The snow was covering everything, burying the mountain lion’s tracks and obliterating his scent. The white men and their lion hounds could never track the lion now. He walked with the wind at his back. It would cover all signs of the cattle too; the wet flakes would cling to the fence wire and freeze into a white crust; and the wire he had cut away and the gaping hole in the fence would be lost in the whiteout, hidden in snow on snow. Under his feet the dark mountain clay was saturated, making it slippery and soft; the ranch roads would be impassable with sticky mud, and it would be days before the cowboys could patrol the fences again. He smiled. Inside, his belly was smooth and soft, following the contours of the hills and holding the silence of the snow. He looked back at the way he had come: the snowflakes were swirling in tall chimneys of wind, filling his tracks like pollen sprinkled in the mountain lion’s footprints. He shook his head the way the deer shook snow away and yelled out “ahooouuuh!” Then he ran across the last wide flat to the plateau rim.

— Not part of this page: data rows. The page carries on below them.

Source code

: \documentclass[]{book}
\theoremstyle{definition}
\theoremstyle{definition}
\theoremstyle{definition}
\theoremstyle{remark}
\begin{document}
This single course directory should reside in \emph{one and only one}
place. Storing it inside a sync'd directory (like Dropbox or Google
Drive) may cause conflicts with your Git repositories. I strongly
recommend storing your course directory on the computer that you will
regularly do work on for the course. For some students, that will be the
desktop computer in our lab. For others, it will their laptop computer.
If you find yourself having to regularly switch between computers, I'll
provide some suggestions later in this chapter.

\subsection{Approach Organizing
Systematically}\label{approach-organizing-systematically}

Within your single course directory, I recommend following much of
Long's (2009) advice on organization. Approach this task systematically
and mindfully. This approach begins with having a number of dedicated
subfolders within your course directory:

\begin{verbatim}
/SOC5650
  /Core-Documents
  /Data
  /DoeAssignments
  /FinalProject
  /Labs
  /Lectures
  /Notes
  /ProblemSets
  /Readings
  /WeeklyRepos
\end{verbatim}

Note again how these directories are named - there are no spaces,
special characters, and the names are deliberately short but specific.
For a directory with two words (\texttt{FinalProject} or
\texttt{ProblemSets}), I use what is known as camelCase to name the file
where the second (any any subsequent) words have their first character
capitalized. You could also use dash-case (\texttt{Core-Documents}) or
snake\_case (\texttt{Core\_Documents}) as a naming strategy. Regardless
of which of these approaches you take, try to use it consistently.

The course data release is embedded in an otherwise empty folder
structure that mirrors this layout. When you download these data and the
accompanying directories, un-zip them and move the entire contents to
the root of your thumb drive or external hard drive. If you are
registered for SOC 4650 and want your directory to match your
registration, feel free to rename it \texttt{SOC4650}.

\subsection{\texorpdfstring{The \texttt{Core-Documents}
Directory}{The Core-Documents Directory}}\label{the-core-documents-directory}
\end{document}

The snow packed under his feet with a hollow sound. The big snowflakes still crowded behind him like the gauzy curtains in the woman’s house. He stood on the rimrock and looked over the edge, down on the dark evergreens and piñon trees growing thick on the steep canyon slopes. He had to walk about a hundred yards north to find the place where the trail went down between two big piñon trees. He pulled a piñon cone from the snowy branches and shook the fat brown piñons into his hand. He ate them as he walked, cracking the shells one by one, working the nut meat loose with his tongue. He spit the shells into the snow below the trail and tried to see into the distance below the mesa, over the edge of the steep trail where her house was. Then behind him he heard someone singing. A man singing a chant. He stopped and listened. His stomach froze tight, and sweat ran down his ribs. His heart was pounding, but he was more startled than afraid.